Take the entries below and print only the lines from the one with "However what you" through the one with "the overall system.", exactly as they stand, both ends included.

──────── Record set ────────

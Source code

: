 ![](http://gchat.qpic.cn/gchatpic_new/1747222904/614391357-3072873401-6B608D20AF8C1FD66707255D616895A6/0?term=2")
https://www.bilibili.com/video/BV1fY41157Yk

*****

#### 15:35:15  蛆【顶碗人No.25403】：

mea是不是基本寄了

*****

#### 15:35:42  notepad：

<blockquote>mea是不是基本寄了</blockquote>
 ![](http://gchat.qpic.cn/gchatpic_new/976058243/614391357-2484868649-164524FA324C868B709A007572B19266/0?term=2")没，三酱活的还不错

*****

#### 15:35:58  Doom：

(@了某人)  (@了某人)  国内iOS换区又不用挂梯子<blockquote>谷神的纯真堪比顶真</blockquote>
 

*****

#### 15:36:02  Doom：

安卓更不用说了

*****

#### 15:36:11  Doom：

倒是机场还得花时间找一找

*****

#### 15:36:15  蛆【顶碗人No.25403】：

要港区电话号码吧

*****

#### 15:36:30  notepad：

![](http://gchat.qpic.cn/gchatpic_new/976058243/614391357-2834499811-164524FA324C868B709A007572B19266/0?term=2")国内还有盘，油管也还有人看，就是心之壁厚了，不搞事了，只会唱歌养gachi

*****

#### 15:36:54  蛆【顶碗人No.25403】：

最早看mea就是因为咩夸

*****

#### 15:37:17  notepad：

────────
──────── Record set ────────

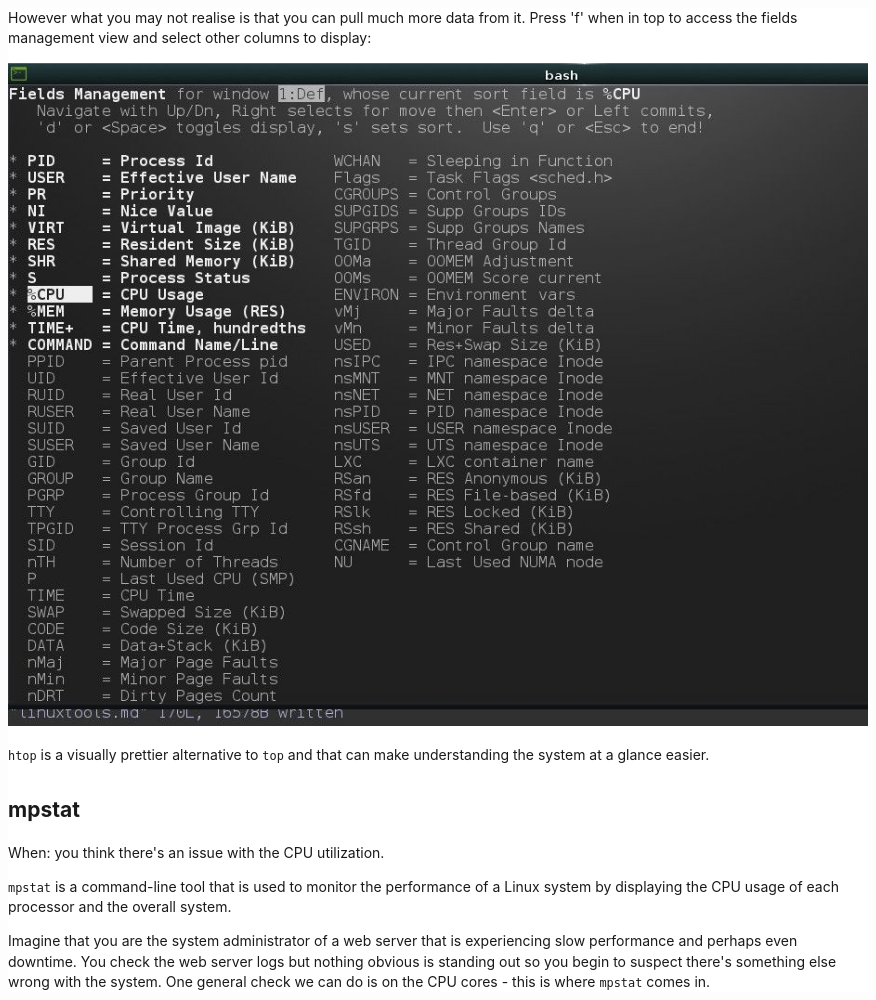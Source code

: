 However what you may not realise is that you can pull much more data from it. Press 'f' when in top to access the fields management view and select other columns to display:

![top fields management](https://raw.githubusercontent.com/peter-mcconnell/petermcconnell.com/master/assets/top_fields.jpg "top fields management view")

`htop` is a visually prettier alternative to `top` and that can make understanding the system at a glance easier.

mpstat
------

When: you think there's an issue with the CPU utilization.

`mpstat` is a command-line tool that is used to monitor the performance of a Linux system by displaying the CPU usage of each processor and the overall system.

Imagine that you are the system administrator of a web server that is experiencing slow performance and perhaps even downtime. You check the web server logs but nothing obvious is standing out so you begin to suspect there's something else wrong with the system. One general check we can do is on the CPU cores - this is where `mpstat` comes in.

────────

# Problem solution:
: However what you may not realise is that you can pull much more data from it. Press 'f' when in top to access the fields management view and select other columns to display:

![top fields management](https://raw.githubusercontent.com/peter-mcconnell/petermcconnell.com/master/assets/top_fields.jpg "top fields management view")

`htop` is a visually prettier alternative to `top` and that can make understanding the system at a glance easier.

mpstat
------

When: you think there's an issue with the CPU utilization.

`mpstat` is a command-line tool that is used to monitor the performance of a Linux system by displaying the CPU usage of each processor and the overall system.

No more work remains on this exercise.